Infrastructure investors may over time acquire a portfolio of assets, whether they be equity or debt investors. In South Africa, this is happening in the renewable energy space, with different investors acquiring sizable portfolios of wind and solar projects. Sometimes investments into individual projects may be quite small in comparison to the full portfolio, but the work associated with managing an investment into a project is, unfortunately, not proportional to the size of the investment.

Investors will likely need to value their investments periodically – for example, when they are completing their annual financial statements. They may also need to manage their liquidity, and therefore need to identify what future capital commitments they may have, or debt payments or equity distributions they may receive.

These exercises require a project model for each project in the portfolio. Usually the project model will be the lenders’ base case model (also the bid model in South Africa). As a result the investor will need to maintain several different models, updating each of them for each valuation or exercise. Clearly this becomes more onerous as more projects are added to the portfolio, particularly since each model may have its own idiosyncrasies.

So what steps can such an investor take to simplify the modelling requirements for their portfolio of assets?

I wrote a proof-of-concept portfolio consolidation model recently. Here is the approach I took:

1)    Write a generic project model which does away with much of the complexity required for a full bid model and a full bankers’ base case model. In my case, I was looking at operational projects, so I removed construction-period functionality. I also removed all bid-related functionality.
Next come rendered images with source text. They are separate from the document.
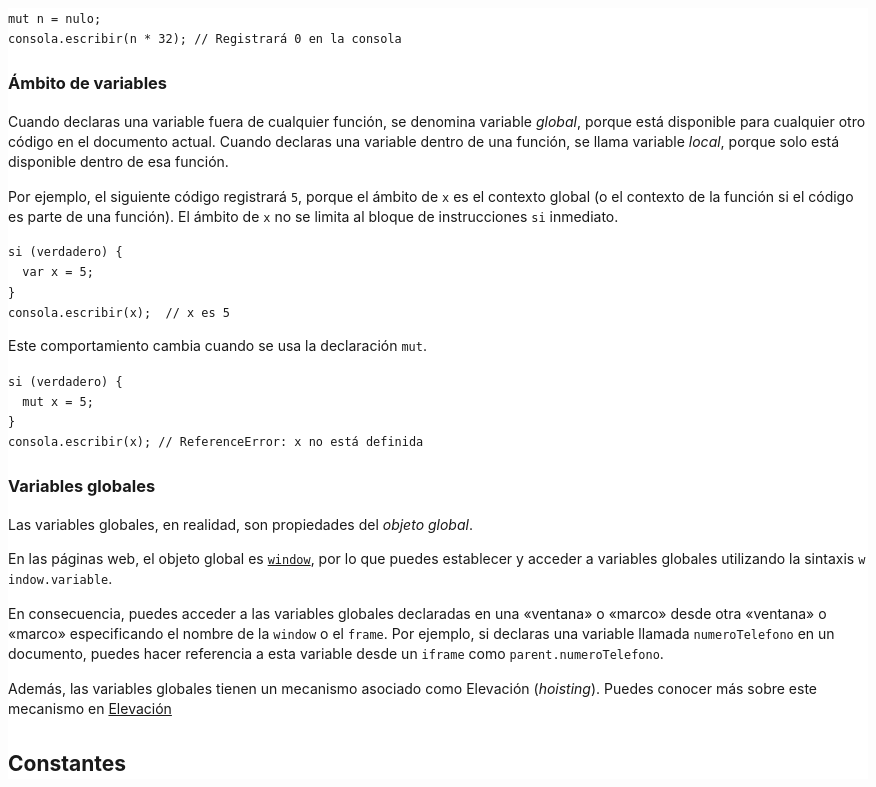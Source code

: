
 ```esjs
mut n = nulo;
consola.escribir(n * 32); // Registrará 0 en la consola
```

</InlinePlayground>

### Ámbito de variables

Cuando declaras una variable fuera de cualquier función, se denomina variable _global_, porque está disponible para cualquier otro código en el documento actual. Cuando declaras una variable dentro de una función, se llama variable _local_, porque solo está disponible dentro de esa función.

Por ejemplo, el siguiente código registrará `5`, porque el ámbito de `x` es el contexto global (o el contexto de la función si el código es parte de una función). El ámbito de `x` no se limita al bloque de instrucciones `si` inmediato.

<InlinePlayground>

```esjs
si (verdadero) {
  var x = 5;
}
consola.escribir(x);  // x es 5
```

</InlinePlayground>

Este comportamiento cambia cuando se usa la declaración `mut`.

<InlinePlayground>

```esjs
si (verdadero) {
  mut x = 5;
}
consola.escribir(x); // ReferenceError: x no está definida
```

</InlinePlayground>

### Variables globales

Las variables globales, en realidad, son propiedades del _objeto global_.

En las páginas web, el objeto global es [`window`](https://developer.mozilla.org/es/docs/Web/API/Window), por lo que puedes establecer y acceder a variables globales utilizando la sintaxis `window.variable`.

En consecuencia, puedes acceder a las variables globales declaradas en una «ventana» o «marco» desde otra «ventana» o «marco» especificando el nombre de la `window` o el `frame`. Por ejemplo, si declaras una variable llamada `numeroTelefono` en un documento, puedes hacer referencia a esta variable desde un `iframe` como `parent.numeroTelefono`.

Además, las variables globales tienen un mecanismo asociado como Elevación (_hoisting_). Puedes conocer más sobre este mecanismo en [Elevación](/avanzado/elevacion)

## Constantes
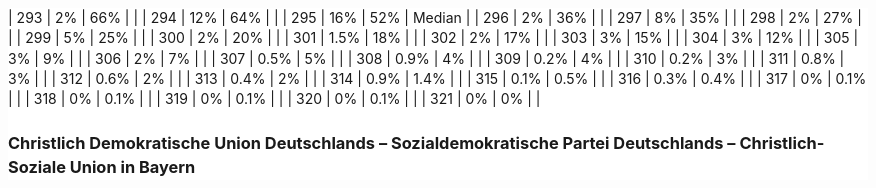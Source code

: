 | 293 | 2% | 66% |  |
| 294 | 12% | 64% |  |
| 295 | 16% | 52% | Median |
| 296 | 2% | 36% |  |
| 297 | 8% | 35% |  |
| 298 | 2% | 27% |  |
| 299 | 5% | 25% |  |
| 300 | 2% | 20% |  |
| 301 | 1.5% | 18% |  |
| 302 | 2% | 17% |  |
| 303 | 3% | 15% |  |
| 304 | 3% | 12% |  |
| 305 | 3% | 9% |  |
| 306 | 2% | 7% |  |
| 307 | 0.5% | 5% |  |
| 308 | 0.9% | 4% |  |
| 309 | 0.2% | 4% |  |
| 310 | 0.2% | 3% |  |
| 311 | 0.8% | 3% |  |
| 312 | 0.6% | 2% |  |
| 313 | 0.4% | 2% |  |
| 314 | 0.9% | 1.4% |  |
| 315 | 0.1% | 0.5% |  |
| 316 | 0.3% | 0.4% |  |
| 317 | 0% | 0.1% |  |
| 318 | 0% | 0.1% |  |
| 319 | 0% | 0.1% |  |
| 320 | 0% | 0.1% |  |
| 321 | 0% | 0% |  |

### Christlich Demokratische Union Deutschlands – Sozialdemokratische Partei Deutschlands – Christlich-Soziale Union in Bayern
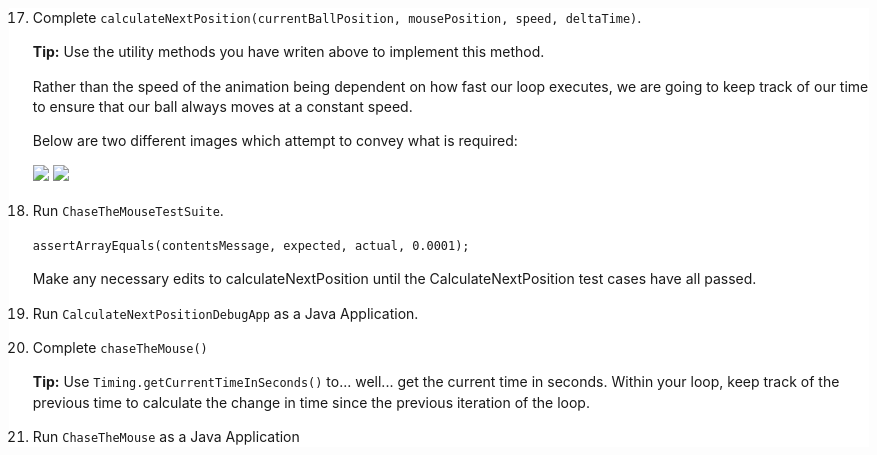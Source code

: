 17. Complete `calculateNextPosition(currentBallPosition, mousePosition, speed, deltaTime)`.

	**Tip:** Use the utility methods you have writen above to implement this method.

	Rather than the speed of the animation being dependent on how fast our loop executes, we are going to keep track of our time to ensure that our ball always moves at a constant speed.

	Below are two different images which attempt to convey what is required:

	<img src="{{ site.baseurl }}/resources/extensions/5.01/single_frame.jpg">

	<img src="{{ site.baseurl }}/resources/extensions/5.01/chase_the_mouse.svg" width="640">

18. Run `ChaseTheMouseTestSuite`.

	`assertArrayEquals(contentsMessage, expected, actual, 0.0001);`

	Make any necessary edits to calculateNextPosition until the CalculateNextPosition test cases have all passed.

19. Run `CalculateNextPositionDebugApp` as a Java Application.

	<center><iframe width="480" height="270" src="https://www.youtube.com/embed/WkbEaztb7W0?rel=0" frameborder="0" allowfullscreen></iframe></center>

20. Complete `chaseTheMouse()`

	**Tip:** Use `Timing.getCurrentTimeInSeconds()` to... well... get the current time in seconds.  Within your loop, keep track of the previous time to calculate the change in time since the previous iteration of the loop.

21. Run `ChaseTheMouse` as a Java Application


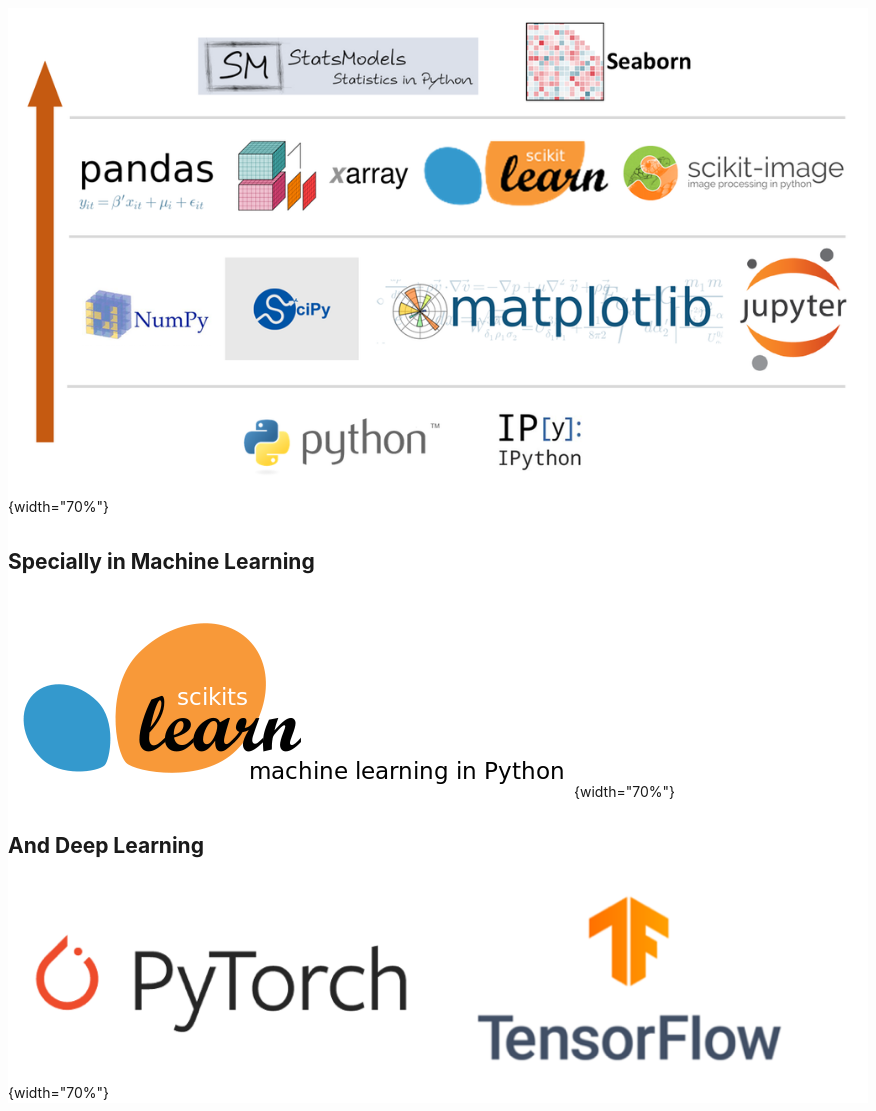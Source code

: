 ![](librerias_ciencia.png){width="70%"}

## Specially in Machine Learning

![](MLpython.png){width="70%"}

## And Deep Learning

![](DLpython.png){width="70%"}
2)    Assumptions for the model will be either constant over the full project life (eg name plate capacity), or time-based (eg interest rate curves, CPI curves, debt sculpting). Constant assumptions should be in a single column in the assumptions sheet, which should contain references to the curves applicable to that project. Because assumptions are in a single column, it is possible for the model to include assumptions for multiple projects, each in its own column. I also created a single column for the assumptions which feed through to the active selected case using a lookup to the active project’s assumptions column.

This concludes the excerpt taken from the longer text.